Schöpf werd op vijftienjarige leeftijd opgenomen in de jeugdopleiding van Bayern München. Hier werd hij in 2012 bij het tweede elftal gehaald. Hij maakte in twee seizoenen 22 doelpunten in 63 wedstrijden voor de reserven. Schöpf tekende in juli 2014 een driejarig contract bij FC Nürnberg. Hiervoor debuteerde hij op 3 augustus 2014 in de 2. Bundesliga, in de openingswedstrijd van het seizoen 2014/15 tegen Erzgebirge Aue. Hij maakte op 29 september 2014 twee doelpunten in een met 3–2 gewonnen thuiswedstrijd tegen FC Kaiserslautern, zijn eerste treffers in een profcompetitie.[2]
Na anderhalf seizoen als basiskracht bij FC Nürnberg tekende Schöpf in januari 2016 een contract tot medio 2019 bij FC Schalke 04. Hiervoor maakte hij op 30 januari 2016 zijn debuut in de Bundesliga, in een met 0–2 gewonnen wedstrijd uit bij Darmstadt 98. Coach André Breitenreiter liet hem die dag in de 89e minuut invallen voor Leroy Sané. Hij mocht dat jaar nog twaalf competitiewedstrijden meedoen, maar voornamelijk als invaller. Nadat Markus Weinzierl in juni 2016 aantrad als nieuwe coach, namen zijn speelkansen toe. Nadat Weinzierl een jaar later weer vertrok, werd er weer minder gebruik van hem gemaakt.

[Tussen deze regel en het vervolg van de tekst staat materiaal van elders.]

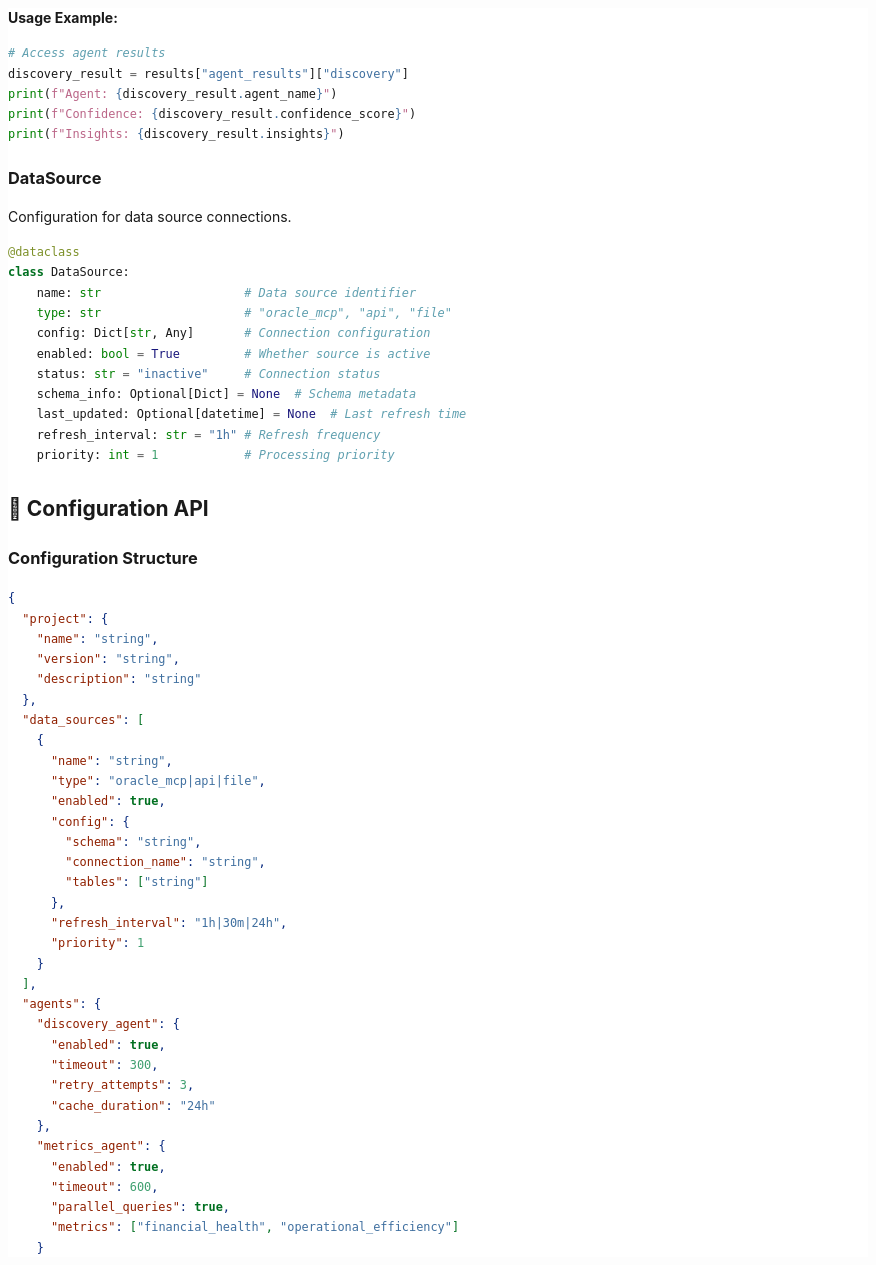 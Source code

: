 **Usage Example:**
```python
# Access agent results
discovery_result = results["agent_results"]["discovery"]
print(f"Agent: {discovery_result.agent_name}")
print(f"Confidence: {discovery_result.confidence_score}")
print(f"Insights: {discovery_result.insights}")
```

### DataSource

Configuration for data source connections.

```python
@dataclass
class DataSource:
    name: str                    # Data source identifier
    type: str                    # "oracle_mcp", "api", "file"
    config: Dict[str, Any]       # Connection configuration
    enabled: bool = True         # Whether source is active
    status: str = "inactive"     # Connection status
    schema_info: Optional[Dict] = None  # Schema metadata
    last_updated: Optional[datetime] = None  # Last refresh time
    refresh_interval: str = "1h" # Refresh frequency
    priority: int = 1            # Processing priority
```

## 🔧 Configuration API

### Configuration Structure

```json
{
  "project": {
    "name": "string",
    "version": "string",
    "description": "string"
  },
  "data_sources": [
    {
      "name": "string",
      "type": "oracle_mcp|api|file",
      "enabled": true,
      "config": {
        "schema": "string",
        "connection_name": "string",
        "tables": ["string"]
      },
      "refresh_interval": "1h|30m|24h",
      "priority": 1
    }
  ],
  "agents": {
    "discovery_agent": {
      "enabled": true,
      "timeout": 300,
      "retry_attempts": 3,
      "cache_duration": "24h"
    },
    "metrics_agent": {
      "enabled": true,
      "timeout": 600,
      "parallel_queries": true,
      "metrics": ["financial_health", "operational_efficiency"]
    }
```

Schöpf kwam uit voor diverse Oostenrijkse nationale jeugdelftallen. Hij debuteerde in 2013 in Oostenrijk –21, waarvoor hij twintig interlands speelde. Schöpf maakte op 26 maart 2016 zijn debuut in het Oostenrijks voetbalelftal, in een met 2–1 gewonnen oefeninterland tegen Albanië. Zijn eerste interlanddoelpunt volgde op 31 mei 2013. Hij maakte toen de 2–0 in een met 2–1 gewonnen oefeninterland tegen Malta. Schöpf behoorde drie jaar later tot de Oostenrijkse selectie van bondscoach Marcel Koller die deelnam aan het EK 2016 in Frankrijk, zijn eerste eindtoernooi. Oostenrijk en hij werden in de groepsfase uitgeschakeld na nederlagen tegen Hongarije (0–2) en IJsland (1–2) en een gelijkspel tegen Portugal (0–0). Schöpf maakte in de wedstrijd tegen het IJslands elftal zijn tweede interlanddoelpunt; Arnór Ingvi Traustason maakte in de blessuretijd desondanks de winnende 2–1 voor IJsland.[3]